I apologize, dear reader, for having left you as long as I have. My editor has let me know I’ve been neglectful to my public, those masses of readers that look to me to define, in some small way, the sport we all love: show jumping.

And now a confession: over the summer I became a Scott Brash superfan. Someone told me this isn’t true, that what I really am is a Hello Folie superfan, but although that IS true, the rider himself got me, because I had cause to admire him not only atop Folie, but atop Hello Jefferson at Spruce and tonight atop Hello Chadora Lady.

And tonight Brash and Hello Chadora Lady are the winners.

It is the IJRC Top 10 Final, which takes place every year at CHI de Genève. The IJRC is the International Jumping Riders Club, the official voice of show jumping riders within the FEI. The class aims to showcase the top ten riders in the world, but you do have to be a dues-paying IJRC member. Let your dues lapse, or never pay them at all, and you’re out, a fate that has befallen more than one rider occupying the top ten.

This year I was excited, even more excited than usual, for this class that I have watched for nearly a decade. I thought I would finally see a woman compete in an event that I refer to routinely as a “sausage fest.” Whenever I say this, I always get protests and references to Meredith Michaels Beerbaum, who won the class twice in 2004 and 2006, and Jessica Kürten, who won in 2007. The last female participant was all the way back in 2016, Penelope Leprevost.
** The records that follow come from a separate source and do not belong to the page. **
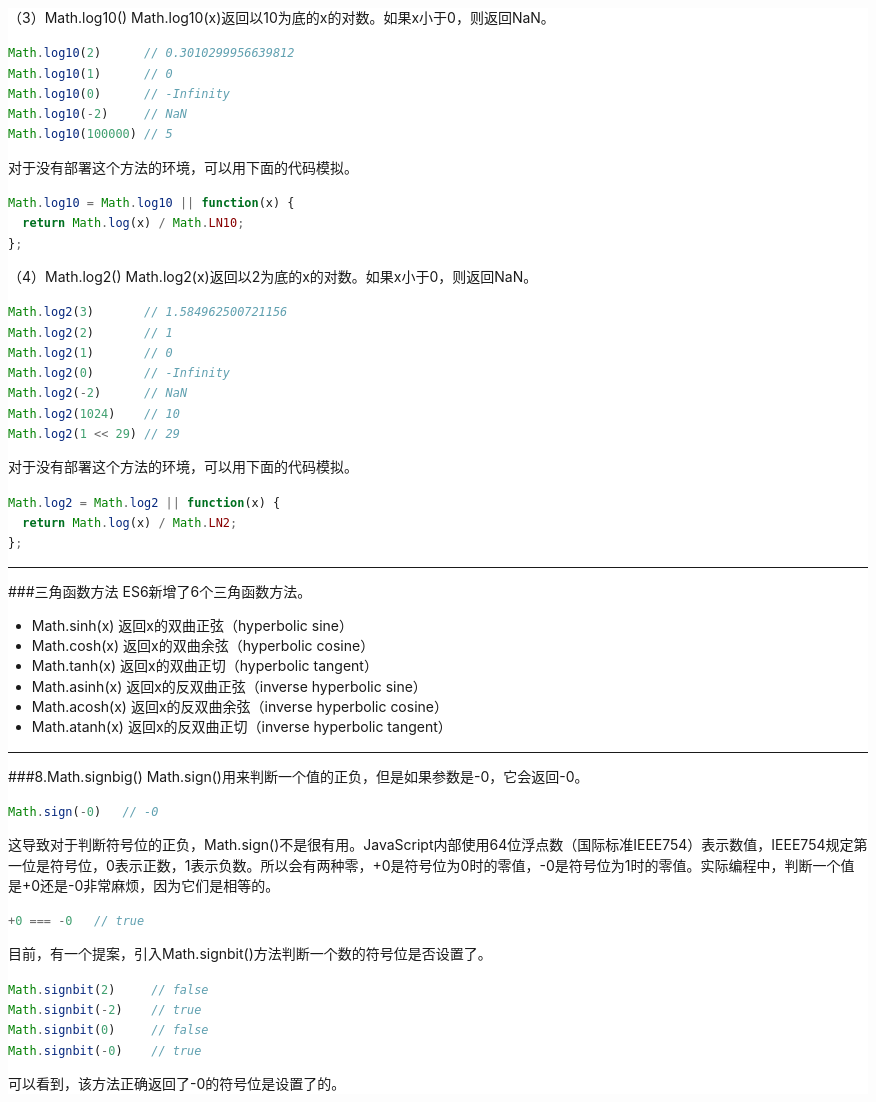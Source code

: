 （3）Math.log10()
Math.log10(x)返回以10为底的x的对数。如果x小于0，则返回NaN。
```js
Math.log10(2)      // 0.3010299956639812
Math.log10(1)      // 0
Math.log10(0)      // -Infinity
Math.log10(-2)     // NaN
Math.log10(100000) // 5
```
对于没有部署这个方法的环境，可以用下面的代码模拟。
```js
Math.log10 = Math.log10 || function(x) {
  return Math.log(x) / Math.LN10;
};
```

（4）Math.log2()
Math.log2(x)返回以2为底的x的对数。如果x小于0，则返回NaN。
```js
Math.log2(3)       // 1.584962500721156
Math.log2(2)       // 1
Math.log2(1)       // 0
Math.log2(0)       // -Infinity
Math.log2(-2)      // NaN
Math.log2(1024)    // 10
Math.log2(1 << 29) // 29
```
对于没有部署这个方法的环境，可以用下面的代码模拟。
```js
Math.log2 = Math.log2 || function(x) {
  return Math.log(x) / Math.LN2;
};
```

---
###三角函数方法
ES6新增了6个三角函数方法。

 - Math.sinh(x) 返回x的双曲正弦（hyperbolic sine）
 - Math.cosh(x) 返回x的双曲余弦（hyperbolic cosine）
 - Math.tanh(x) 返回x的双曲正切（hyperbolic tangent）
 - Math.asinh(x) 返回x的反双曲正弦（inverse hyperbolic sine）
 - Math.acosh(x) 返回x的反双曲余弦（inverse hyperbolic cosine）
 - Math.atanh(x) 返回x的反双曲正切（inverse hyperbolic tangent）

---
###8.Math.signbig()
Math.sign()用来判断一个值的正负，但是如果参数是-0，它会返回-0。
```js
Math.sign(-0)   // -0
```
这导致对于判断符号位的正负，Math.sign()不是很有用。JavaScript内部使用64位浮点数（国际标准IEEE754）表示数值，IEEE754规定第一位是符号位，0表示正数，1表示负数。所以会有两种零，+0是符号位为0时的零值，-0是符号位为1时的零值。实际编程中，判断一个值是+0还是-0非常麻烦，因为它们是相等的。
```js
+0 === -0   // true
```
目前，有一个提案，引入Math.signbit()方法判断一个数的符号位是否设置了。
```js
Math.signbit(2)     // false
Math.signbit(-2)    // true
Math.signbit(0)     // false
Math.signbit(-0)    // true
```
可以看到，该方法正确返回了-0的符号位是设置了的。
So why is number 7 in the world Laura Kraut out? Can it be that she’s indifferent to a BDC (you’ll have to work out what that stands for on your own)? The CHI de Genève website states: “Though out of action for health reasons since September, Guerdat will also be lining up, following the withdrawal of the USA’s Laura Kraut, whose horses are either unfit to compete or unavailable.”

Meanwhile, she’s winning nearly everything out in the deserts of California. It could be a withdrawal is strategic.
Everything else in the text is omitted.